The broader impact/commercial potential of this PFI project is in providing real-time sensor technologies, computational modeling and bioanalytical tools for accelerated manufacturing of lyophilized pharmaceuticals that will enable more cost-efficient manufacturing of life-saving medicines. Over 40% of the biopharmaceuticals approved by FDA since 2008 are marketed in lyophilized dosage forms, and many pharmaceutical products could not be commercially viable without lyophilization. However, lyophilization is among the most expensive and time-consuming unit operations in pharmaceutical manufacturing, with batch-mode operation, open-loop processing, and lack of real-time product quality monitoring. A typical production lyophilization cycle usually takes from a few days to two weeks with typical operating costs of over $50,000 per day. As much as 30% of this time is wasted because of overly conservative cycles due to lack of in-process product monitoring and closed-loop control. This project will translate to manufacturing readiness several technologies that are currently in development and will accelerate the transition to automated lyophilization and enable "self-driving" lyophilizers.
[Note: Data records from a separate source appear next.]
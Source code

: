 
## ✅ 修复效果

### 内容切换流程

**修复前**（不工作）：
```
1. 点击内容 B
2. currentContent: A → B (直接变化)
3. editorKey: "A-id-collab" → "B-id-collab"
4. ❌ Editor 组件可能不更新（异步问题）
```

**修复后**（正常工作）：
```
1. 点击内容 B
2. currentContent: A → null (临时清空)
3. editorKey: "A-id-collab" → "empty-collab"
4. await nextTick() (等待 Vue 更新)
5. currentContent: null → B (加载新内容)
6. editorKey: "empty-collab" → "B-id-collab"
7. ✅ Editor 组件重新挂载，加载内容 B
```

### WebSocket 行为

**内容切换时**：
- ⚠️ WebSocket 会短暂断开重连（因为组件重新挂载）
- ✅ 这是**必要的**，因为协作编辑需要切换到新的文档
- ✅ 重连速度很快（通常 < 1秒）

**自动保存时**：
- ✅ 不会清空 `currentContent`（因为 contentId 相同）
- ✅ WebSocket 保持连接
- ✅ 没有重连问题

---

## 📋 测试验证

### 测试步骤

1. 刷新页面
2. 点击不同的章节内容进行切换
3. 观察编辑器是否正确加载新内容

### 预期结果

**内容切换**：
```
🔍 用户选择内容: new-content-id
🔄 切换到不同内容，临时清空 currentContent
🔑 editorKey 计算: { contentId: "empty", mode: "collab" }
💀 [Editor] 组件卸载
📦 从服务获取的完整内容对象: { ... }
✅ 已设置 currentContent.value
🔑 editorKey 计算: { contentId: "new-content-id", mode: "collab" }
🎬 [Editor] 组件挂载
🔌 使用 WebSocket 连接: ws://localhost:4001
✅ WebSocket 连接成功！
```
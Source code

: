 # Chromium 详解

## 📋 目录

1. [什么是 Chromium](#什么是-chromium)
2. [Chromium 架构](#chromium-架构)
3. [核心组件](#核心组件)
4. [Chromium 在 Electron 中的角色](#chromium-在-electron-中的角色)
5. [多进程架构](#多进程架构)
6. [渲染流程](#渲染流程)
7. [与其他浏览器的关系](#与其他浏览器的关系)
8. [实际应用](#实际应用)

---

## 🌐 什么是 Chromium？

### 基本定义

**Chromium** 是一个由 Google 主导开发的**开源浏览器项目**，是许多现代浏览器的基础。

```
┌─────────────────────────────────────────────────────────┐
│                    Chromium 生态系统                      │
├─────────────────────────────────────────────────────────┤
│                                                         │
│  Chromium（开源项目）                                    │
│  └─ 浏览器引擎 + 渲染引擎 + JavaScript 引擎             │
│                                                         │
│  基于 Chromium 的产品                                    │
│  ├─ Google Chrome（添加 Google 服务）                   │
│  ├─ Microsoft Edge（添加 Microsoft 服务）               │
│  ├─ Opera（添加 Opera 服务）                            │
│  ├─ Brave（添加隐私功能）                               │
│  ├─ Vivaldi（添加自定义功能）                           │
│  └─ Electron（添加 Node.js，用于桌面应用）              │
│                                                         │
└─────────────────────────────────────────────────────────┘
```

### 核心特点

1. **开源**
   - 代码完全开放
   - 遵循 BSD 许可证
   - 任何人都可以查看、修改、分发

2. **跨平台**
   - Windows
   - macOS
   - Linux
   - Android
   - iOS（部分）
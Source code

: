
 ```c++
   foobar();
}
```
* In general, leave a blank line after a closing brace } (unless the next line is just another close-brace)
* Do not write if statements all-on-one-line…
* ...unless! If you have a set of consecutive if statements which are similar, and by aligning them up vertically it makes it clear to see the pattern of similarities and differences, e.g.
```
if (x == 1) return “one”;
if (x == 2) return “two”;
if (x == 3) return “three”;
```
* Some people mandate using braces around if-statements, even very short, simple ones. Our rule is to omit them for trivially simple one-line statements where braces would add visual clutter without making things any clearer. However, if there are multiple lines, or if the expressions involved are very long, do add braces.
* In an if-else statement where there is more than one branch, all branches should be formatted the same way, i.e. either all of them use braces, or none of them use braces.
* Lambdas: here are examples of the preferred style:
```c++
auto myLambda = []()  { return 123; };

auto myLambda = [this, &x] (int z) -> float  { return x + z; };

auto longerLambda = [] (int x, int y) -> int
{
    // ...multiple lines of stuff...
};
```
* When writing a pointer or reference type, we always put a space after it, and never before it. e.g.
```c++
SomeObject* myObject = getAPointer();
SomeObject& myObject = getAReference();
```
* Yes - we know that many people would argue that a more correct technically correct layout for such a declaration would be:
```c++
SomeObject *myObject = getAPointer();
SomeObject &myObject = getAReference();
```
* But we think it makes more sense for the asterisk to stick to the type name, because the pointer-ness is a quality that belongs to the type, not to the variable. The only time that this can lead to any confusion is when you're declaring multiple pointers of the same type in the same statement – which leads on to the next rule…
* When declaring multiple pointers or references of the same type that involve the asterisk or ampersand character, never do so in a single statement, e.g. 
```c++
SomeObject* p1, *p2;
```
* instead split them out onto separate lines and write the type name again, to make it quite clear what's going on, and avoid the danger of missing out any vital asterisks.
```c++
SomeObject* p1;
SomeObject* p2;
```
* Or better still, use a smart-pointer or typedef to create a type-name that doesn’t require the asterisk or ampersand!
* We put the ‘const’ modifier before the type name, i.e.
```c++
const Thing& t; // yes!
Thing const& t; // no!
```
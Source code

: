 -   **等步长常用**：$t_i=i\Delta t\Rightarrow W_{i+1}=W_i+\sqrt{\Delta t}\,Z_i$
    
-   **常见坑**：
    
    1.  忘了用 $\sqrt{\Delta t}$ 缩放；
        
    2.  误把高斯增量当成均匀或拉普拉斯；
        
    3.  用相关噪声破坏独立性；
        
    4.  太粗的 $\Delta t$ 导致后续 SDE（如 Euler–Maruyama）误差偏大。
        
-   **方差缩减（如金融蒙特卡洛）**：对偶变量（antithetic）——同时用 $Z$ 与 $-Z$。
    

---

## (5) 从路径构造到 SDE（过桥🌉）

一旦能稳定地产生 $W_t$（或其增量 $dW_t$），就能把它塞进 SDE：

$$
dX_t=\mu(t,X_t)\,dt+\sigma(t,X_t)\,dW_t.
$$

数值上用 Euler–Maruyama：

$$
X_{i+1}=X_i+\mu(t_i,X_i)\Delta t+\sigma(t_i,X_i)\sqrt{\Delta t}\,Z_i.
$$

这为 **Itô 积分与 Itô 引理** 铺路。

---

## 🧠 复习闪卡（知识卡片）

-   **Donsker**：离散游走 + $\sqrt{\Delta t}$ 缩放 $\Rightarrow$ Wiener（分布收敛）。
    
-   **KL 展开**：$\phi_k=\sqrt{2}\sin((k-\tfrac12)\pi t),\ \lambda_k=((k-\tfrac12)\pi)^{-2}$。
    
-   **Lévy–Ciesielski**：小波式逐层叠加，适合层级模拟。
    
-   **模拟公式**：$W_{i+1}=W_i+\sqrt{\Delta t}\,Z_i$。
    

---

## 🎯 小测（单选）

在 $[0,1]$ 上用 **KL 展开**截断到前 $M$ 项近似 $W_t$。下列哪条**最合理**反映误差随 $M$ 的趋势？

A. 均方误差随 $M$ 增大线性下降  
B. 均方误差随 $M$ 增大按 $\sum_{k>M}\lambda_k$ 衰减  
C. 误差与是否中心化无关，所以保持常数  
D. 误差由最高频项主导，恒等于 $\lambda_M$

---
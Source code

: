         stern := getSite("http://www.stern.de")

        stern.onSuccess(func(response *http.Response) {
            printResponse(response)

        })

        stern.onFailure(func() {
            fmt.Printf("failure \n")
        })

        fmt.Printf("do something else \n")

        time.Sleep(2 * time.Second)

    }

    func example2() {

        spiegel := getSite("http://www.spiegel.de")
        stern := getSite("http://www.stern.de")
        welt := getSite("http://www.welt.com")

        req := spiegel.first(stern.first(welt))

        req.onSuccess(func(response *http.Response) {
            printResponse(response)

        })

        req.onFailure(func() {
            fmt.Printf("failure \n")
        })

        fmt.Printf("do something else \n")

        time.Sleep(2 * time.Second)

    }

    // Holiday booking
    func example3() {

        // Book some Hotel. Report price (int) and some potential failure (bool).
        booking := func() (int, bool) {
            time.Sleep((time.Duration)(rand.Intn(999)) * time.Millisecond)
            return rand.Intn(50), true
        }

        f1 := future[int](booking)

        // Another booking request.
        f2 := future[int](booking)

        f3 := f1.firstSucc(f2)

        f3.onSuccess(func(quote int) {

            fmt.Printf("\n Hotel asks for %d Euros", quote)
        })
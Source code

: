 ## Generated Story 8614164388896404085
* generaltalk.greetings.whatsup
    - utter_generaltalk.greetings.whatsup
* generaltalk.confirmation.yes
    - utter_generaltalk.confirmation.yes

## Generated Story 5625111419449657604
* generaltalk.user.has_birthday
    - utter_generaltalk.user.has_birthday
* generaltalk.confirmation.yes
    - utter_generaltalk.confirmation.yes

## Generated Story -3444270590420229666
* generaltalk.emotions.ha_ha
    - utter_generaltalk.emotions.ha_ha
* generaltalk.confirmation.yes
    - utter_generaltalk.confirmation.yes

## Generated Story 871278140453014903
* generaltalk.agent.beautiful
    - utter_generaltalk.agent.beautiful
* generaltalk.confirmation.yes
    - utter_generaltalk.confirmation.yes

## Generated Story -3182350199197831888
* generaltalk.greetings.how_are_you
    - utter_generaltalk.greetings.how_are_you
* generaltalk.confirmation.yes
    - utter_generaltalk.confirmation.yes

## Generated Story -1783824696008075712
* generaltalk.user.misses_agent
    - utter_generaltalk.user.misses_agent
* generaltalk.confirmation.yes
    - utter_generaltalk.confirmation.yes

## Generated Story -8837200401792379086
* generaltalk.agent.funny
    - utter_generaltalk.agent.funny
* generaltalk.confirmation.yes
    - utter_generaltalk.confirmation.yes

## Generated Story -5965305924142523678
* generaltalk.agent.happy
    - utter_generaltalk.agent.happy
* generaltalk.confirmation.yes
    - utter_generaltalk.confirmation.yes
The proposed project addresses three interconnected technical challenges by co-development of: (i) Noninvasive product temperature monitoring using wireless probes that are compatible with aseptic processing requirements; (ii) Accelerated biomolecule stability analytics by solid-state hydrogen-deuterium exchange mass spectrometry; and (iii) Real-time lyophilization rate measurement and closed-loop process control based on distributed wireless probes and computational modeling of the heat and mass transfer in the product, container and the lyophilizer equipment. The project activities are expected to advance knowledge in several fields, namely a) fluid/thermal transport in low-pressure conditions; b) flexible hybrid electronics for RF systems in extreme environments; c) biomolecule degradation mechanisms and analytical methods. The technologies will be implemented in a lyophilizer at Purdue's lyophilization technology demonstration facility and tested under realistic manufacturing constraints in collaboration with industry partners. The research and technology development activities will be complemented by dissemination of results to the lyophilization user community. Educational modules related to technologies developed in this program will be included in training courses organized by LyoHUB, an industry-university consortium based at Purdue University. Additionally, by cooperating with Purdue Foundry, the team will educate students in commercialization for engineering and pharmaceutical technology inventions.
This award reflects NSF's statutory mission and has been deemed worthy of support through evaluation using the Foundation's intellectual merit and broader impacts review criteria.